Required work – Copy every line that holds the string "github" from the data below.

[Dataset excerpts]
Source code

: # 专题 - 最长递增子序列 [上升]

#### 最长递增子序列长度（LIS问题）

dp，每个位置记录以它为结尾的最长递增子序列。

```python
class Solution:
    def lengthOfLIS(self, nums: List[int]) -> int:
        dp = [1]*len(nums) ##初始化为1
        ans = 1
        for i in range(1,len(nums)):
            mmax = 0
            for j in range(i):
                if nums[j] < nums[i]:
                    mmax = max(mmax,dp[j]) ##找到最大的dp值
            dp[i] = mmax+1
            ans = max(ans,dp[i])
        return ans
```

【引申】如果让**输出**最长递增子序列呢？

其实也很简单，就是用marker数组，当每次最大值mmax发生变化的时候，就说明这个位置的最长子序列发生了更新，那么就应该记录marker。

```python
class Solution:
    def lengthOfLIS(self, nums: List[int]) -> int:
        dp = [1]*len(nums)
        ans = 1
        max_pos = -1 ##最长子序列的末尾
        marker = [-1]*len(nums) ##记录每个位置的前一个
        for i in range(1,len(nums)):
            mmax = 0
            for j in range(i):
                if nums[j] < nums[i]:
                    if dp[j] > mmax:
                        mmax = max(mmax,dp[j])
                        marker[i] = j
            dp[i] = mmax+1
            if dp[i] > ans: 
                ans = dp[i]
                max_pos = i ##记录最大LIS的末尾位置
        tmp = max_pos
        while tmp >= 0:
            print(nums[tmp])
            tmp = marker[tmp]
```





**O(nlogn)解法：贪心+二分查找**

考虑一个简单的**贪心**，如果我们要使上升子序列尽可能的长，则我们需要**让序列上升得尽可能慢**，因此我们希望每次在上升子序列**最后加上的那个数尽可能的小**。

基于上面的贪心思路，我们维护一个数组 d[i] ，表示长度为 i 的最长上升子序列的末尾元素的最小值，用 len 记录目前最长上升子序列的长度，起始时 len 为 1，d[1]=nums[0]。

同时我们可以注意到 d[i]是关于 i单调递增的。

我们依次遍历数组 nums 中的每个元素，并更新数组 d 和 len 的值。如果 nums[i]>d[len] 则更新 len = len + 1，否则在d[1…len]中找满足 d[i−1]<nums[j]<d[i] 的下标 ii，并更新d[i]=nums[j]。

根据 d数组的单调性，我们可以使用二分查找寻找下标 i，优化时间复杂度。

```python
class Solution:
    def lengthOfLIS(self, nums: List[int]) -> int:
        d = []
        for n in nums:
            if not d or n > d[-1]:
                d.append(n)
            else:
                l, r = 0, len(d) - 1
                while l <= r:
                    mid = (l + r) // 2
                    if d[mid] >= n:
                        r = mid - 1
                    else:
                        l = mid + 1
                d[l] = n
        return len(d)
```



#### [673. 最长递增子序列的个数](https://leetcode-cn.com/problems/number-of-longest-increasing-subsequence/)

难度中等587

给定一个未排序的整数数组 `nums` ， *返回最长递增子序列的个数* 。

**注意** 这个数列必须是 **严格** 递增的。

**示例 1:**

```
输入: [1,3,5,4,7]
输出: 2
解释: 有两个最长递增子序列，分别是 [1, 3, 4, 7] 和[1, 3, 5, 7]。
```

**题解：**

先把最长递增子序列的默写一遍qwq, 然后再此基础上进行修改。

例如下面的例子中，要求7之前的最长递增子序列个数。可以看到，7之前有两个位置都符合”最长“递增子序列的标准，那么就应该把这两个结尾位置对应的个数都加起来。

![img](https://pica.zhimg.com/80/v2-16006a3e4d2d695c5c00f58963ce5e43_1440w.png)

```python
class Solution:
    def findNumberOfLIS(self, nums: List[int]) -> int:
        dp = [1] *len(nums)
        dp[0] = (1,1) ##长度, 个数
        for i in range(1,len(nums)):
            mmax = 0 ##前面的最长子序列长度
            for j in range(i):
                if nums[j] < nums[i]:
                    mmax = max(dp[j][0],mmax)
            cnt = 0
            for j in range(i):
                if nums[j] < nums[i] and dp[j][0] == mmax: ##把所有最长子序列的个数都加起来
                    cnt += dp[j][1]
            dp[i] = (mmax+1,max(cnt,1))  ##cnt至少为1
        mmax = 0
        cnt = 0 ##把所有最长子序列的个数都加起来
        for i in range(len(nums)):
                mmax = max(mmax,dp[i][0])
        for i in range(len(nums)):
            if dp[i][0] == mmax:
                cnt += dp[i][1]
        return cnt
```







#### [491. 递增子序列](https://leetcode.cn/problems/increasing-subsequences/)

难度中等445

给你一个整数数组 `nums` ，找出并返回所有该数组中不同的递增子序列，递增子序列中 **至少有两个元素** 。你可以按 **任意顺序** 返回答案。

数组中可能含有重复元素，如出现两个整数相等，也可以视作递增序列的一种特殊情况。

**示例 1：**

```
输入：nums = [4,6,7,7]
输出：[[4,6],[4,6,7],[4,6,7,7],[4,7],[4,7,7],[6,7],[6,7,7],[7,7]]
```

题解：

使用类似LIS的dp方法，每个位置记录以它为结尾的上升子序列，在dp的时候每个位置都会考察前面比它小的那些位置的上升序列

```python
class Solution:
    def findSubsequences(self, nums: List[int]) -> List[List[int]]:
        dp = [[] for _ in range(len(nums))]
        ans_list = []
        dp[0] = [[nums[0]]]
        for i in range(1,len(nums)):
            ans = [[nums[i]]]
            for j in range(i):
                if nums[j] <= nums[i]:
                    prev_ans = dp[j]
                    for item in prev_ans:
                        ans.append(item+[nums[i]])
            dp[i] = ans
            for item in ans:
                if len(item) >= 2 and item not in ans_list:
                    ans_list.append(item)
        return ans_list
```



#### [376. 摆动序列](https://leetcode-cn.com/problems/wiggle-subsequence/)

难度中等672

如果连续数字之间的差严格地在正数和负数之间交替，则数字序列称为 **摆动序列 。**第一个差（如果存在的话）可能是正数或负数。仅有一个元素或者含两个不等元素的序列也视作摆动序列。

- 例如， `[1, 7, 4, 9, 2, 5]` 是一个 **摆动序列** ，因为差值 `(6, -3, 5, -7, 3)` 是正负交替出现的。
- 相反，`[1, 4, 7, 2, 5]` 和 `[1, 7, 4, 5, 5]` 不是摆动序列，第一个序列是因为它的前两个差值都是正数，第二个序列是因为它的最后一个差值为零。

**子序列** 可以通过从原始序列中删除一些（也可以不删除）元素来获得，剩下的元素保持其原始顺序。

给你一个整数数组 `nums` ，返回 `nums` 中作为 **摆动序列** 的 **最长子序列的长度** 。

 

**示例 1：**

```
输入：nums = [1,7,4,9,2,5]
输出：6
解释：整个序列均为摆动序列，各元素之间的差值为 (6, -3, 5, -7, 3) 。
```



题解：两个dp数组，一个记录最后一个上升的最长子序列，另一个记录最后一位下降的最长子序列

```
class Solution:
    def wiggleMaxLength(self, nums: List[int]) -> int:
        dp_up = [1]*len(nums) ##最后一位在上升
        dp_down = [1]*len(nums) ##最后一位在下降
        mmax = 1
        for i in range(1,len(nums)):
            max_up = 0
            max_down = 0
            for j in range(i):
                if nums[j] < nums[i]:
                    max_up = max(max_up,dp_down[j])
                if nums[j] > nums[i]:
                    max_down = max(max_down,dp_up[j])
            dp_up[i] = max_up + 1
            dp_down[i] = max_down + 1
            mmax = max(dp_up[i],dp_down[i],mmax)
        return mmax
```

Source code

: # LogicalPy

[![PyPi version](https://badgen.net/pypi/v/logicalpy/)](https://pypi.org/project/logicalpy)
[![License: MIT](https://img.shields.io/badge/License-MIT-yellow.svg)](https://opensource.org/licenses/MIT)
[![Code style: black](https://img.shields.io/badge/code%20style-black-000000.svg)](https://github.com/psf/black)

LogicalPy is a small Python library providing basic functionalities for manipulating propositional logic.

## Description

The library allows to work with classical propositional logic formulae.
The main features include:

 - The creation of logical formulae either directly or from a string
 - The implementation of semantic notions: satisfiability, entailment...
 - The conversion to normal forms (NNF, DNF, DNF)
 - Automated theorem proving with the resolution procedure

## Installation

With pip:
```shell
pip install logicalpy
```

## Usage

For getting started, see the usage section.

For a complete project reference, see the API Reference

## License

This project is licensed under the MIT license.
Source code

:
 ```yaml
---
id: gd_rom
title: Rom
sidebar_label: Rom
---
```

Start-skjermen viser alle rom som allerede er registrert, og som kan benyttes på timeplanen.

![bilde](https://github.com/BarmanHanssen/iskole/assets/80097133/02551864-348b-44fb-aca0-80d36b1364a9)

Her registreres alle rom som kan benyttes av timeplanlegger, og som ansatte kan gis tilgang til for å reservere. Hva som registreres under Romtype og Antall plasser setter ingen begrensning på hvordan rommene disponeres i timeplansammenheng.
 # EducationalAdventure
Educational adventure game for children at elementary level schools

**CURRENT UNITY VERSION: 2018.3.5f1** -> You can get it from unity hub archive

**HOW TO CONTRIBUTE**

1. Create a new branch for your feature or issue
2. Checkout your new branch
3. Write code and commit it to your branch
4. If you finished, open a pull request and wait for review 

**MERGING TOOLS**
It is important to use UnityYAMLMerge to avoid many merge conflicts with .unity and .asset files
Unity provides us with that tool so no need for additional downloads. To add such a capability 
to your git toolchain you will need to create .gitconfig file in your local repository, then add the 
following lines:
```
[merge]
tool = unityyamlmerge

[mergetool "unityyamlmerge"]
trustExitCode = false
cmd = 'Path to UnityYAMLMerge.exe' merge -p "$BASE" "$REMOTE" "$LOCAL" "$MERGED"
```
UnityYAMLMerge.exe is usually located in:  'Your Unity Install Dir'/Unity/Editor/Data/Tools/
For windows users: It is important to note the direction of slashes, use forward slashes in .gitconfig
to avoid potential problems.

Answer below –
[![Code style: black](https://img.shields.io/badge/code%20style-black-000000.svg)](https://github.com/psf/black)
![bilde](https://github.com/BarmanHanssen/iskole/assets/80097133/02551864-348b-44fb-aca0-80d36b1364a9)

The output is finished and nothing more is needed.